I used in in the node Regex Extractor: (.{1,60}[^\s]*)?\s? to split string at 60 char mark. However, it splits it at 66 or 68, depending on the length of the word instead of moving the last word to the splitted group.
Is there a change required to the Regex in order to impose the split at max 60 char?
Need to split a string (eg. Bay PT C.P.R. Station Grounds being PT of locations 8 3C PIC SRO PT 4 & 5 55R2614 Except PT 1 55R3261 ) into multiple; first is max 40 char, next is max 40 char etc. whole words
Hi @IrynaK I’m not entirely certain that this can be done with pure regex. Your requirement is subtly different to the post you referenced.

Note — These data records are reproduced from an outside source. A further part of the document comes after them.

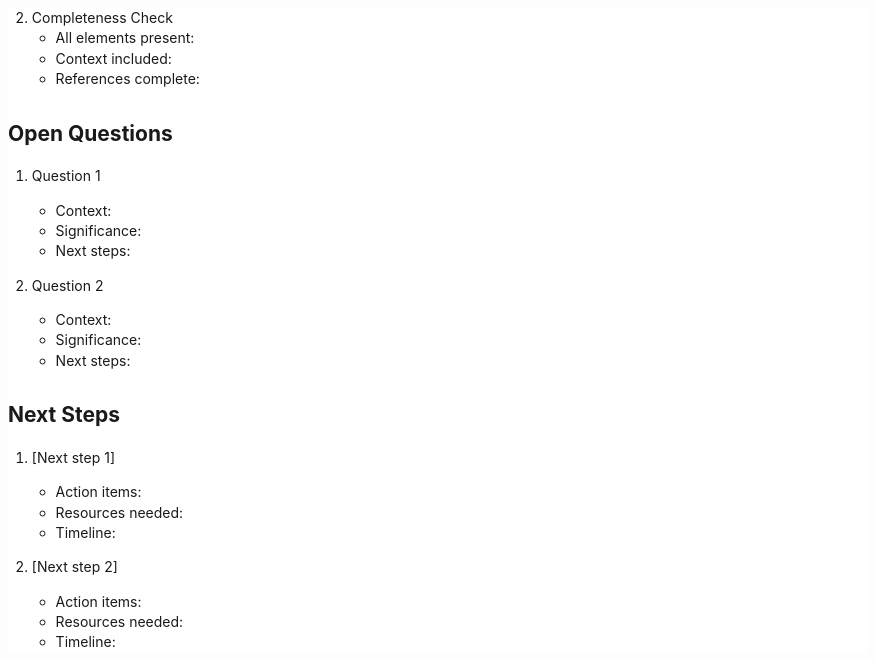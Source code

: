 2. Completeness Check
   - All elements present:
   - Context included:
   - References complete:

## Open Questions
1. Question 1
   - Context:
   - Significance:
   - Next steps:

2. Question 2
   - Context:
   - Significance:
   - Next steps:

## Next Steps
1. [Next step 1]
   - Action items:
   - Resources needed:
   - Timeline:

2. [Next step 2]
   - Action items:
   - Resources needed:
   - Timeline: 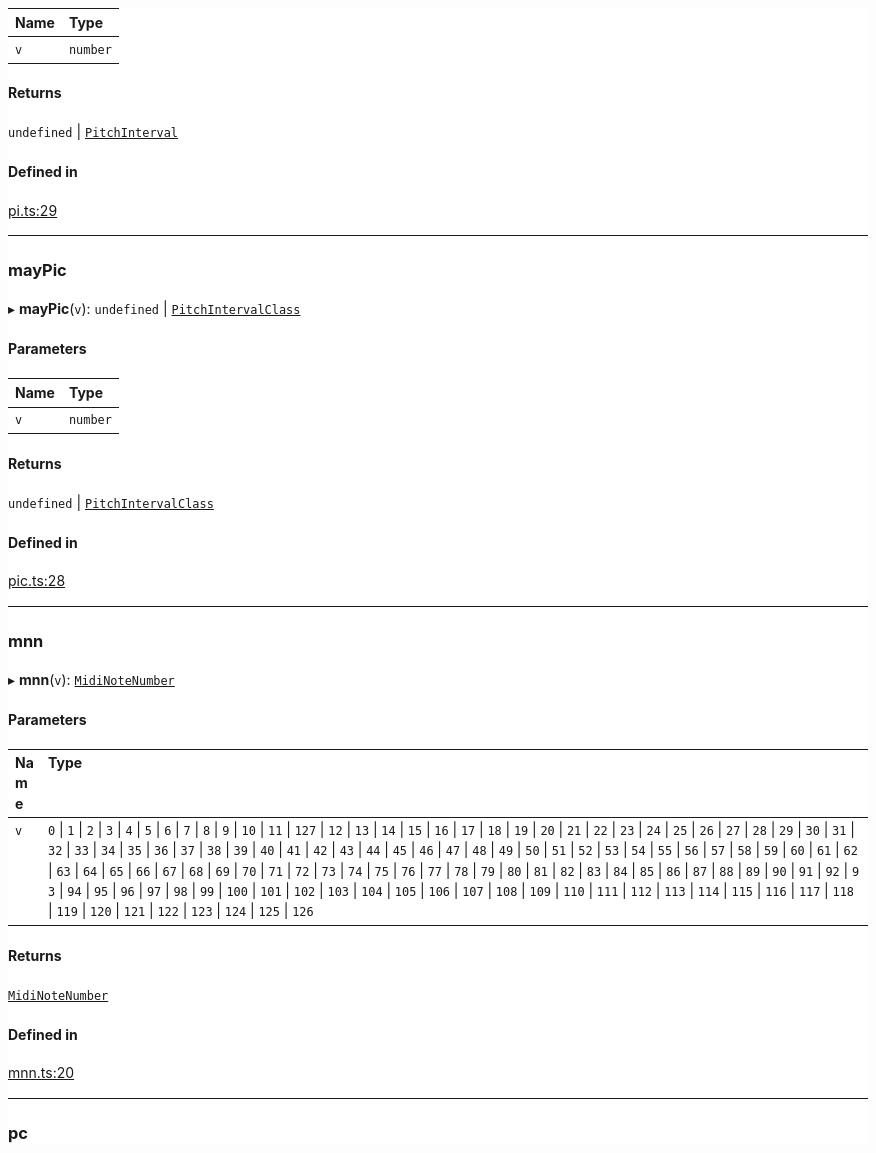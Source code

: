 | Name | Type |
| :------ | :------ |
| `v` | `number` |

#### Returns

`undefined` \| [`PitchInterval`](namespaces/PI.md#pitchinterval)

#### Defined in

[pi.ts:29](https://github.com/noriapi/brand-music/blob/8bafdc9/src/pi.ts#L29)

___

### mayPic

▸ **mayPic**(`v`): `undefined` \| [`PitchIntervalClass`](namespaces/PIC.md#pitchintervalclass)

#### Parameters

| Name | Type |
| :------ | :------ |
| `v` | `number` |

#### Returns

`undefined` \| [`PitchIntervalClass`](namespaces/PIC.md#pitchintervalclass)

#### Defined in

[pic.ts:28](https://github.com/noriapi/brand-music/blob/8bafdc9/src/pic.ts#L28)

___

### mnn

▸ **mnn**(`v`): [`MidiNoteNumber`](namespaces/MNN.md#midinotenumber)

#### Parameters

| Name | Type |
| :------ | :------ |
| `v` | ``0`` \| ``1`` \| ``2`` \| ``3`` \| ``4`` \| ``5`` \| ``6`` \| ``7`` \| ``8`` \| ``9`` \| ``10`` \| ``11`` \| ``127`` \| ``12`` \| ``13`` \| ``14`` \| ``15`` \| ``16`` \| ``17`` \| ``18`` \| ``19`` \| ``20`` \| ``21`` \| ``22`` \| ``23`` \| ``24`` \| ``25`` \| ``26`` \| ``27`` \| ``28`` \| ``29`` \| ``30`` \| ``31`` \| ``32`` \| ``33`` \| ``34`` \| ``35`` \| ``36`` \| ``37`` \| ``38`` \| ``39`` \| ``40`` \| ``41`` \| ``42`` \| ``43`` \| ``44`` \| ``45`` \| ``46`` \| ``47`` \| ``48`` \| ``49`` \| ``50`` \| ``51`` \| ``52`` \| ``53`` \| ``54`` \| ``55`` \| ``56`` \| ``57`` \| ``58`` \| ``59`` \| ``60`` \| ``61`` \| ``62`` \| ``63`` \| ``64`` \| ``65`` \| ``66`` \| ``67`` \| ``68`` \| ``69`` \| ``70`` \| ``71`` \| ``72`` \| ``73`` \| ``74`` \| ``75`` \| ``76`` \| ``77`` \| ``78`` \| ``79`` \| ``80`` \| ``81`` \| ``82`` \| ``83`` \| ``84`` \| ``85`` \| ``86`` \| ``87`` \| ``88`` \| ``89`` \| ``90`` \| ``91`` \| ``92`` \| ``93`` \| ``94`` \| ``95`` \| ``96`` \| ``97`` \| ``98`` \| ``99`` \| ``100`` \| ``101`` \| ``102`` \| ``103`` \| ``104`` \| ``105`` \| ``106`` \| ``107`` \| ``108`` \| ``109`` \| ``110`` \| ``111`` \| ``112`` \| ``113`` \| ``114`` \| ``115`` \| ``116`` \| ``117`` \| ``118`` \| ``119`` \| ``120`` \| ``121`` \| ``122`` \| ``123`` \| ``124`` \| ``125`` \| ``126`` |

#### Returns

[`MidiNoteNumber`](namespaces/MNN.md#midinotenumber)

#### Defined in

[mnn.ts:20](https://github.com/noriapi/brand-music/blob/8bafdc9/src/mnn.ts#L20)

___

### pc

What the regex pattern that you have used does is match up to the first 60 characters and then also capture everything after that up to but not including the next white space. This ensures it didn’t break mid-word. That’s why you see the results you are getting. It isn’t restricted to 60 characters. It returns 60 or so…
Does this absolutely have to be a regex solution? If it does then maybe an alternative is to give a guess at what the longest word you might encounter is likely to be and subtract that from 60, then use that number in your regex in place of the 60 value. So, say it gives you, say, “50 or so” instead…
Although in your latest comment you are talking about 40, so I’m now slightly confused about the requirement.but gleefully you can see what I’m saying.
Not saying it definitely can’t be done with regex but I can’t think of a way at the moment.
As @takbb already pointed out, you are using a regular expression that splits input on the first whitespace after 40 characters. This leads to string lengths of >= 40.
Just use this expression instead:
(.{1,40})
I also attached an example workflow to my NodePit Space:
This already works out of the box. The example string split by 40 characters looks as follows… Just configure the Regex Extractor to split matches in rows or columns as you prefer.
So I ended up using (.{1,40})[\s.]*\s
it seems to split the string to max 40 or less with full words intact, however I am unable to catch the last part of the string with this regex. Can you help?
What happens if you put brackets around the second part… So you’d capture both. You might need to trim whitespace afterwards depending on your use case
e.g
(.{1,40})([\s.]\s)
Or
(.{1,40})([\s.])\s
Or maybe…
(.{1,40})\s*([\s.]*)
This formula works if I add a space at the end of the string: (.{0,40})[\s]
So I am wondering how can I say that the last group needs to be captured from the end not the whitespace?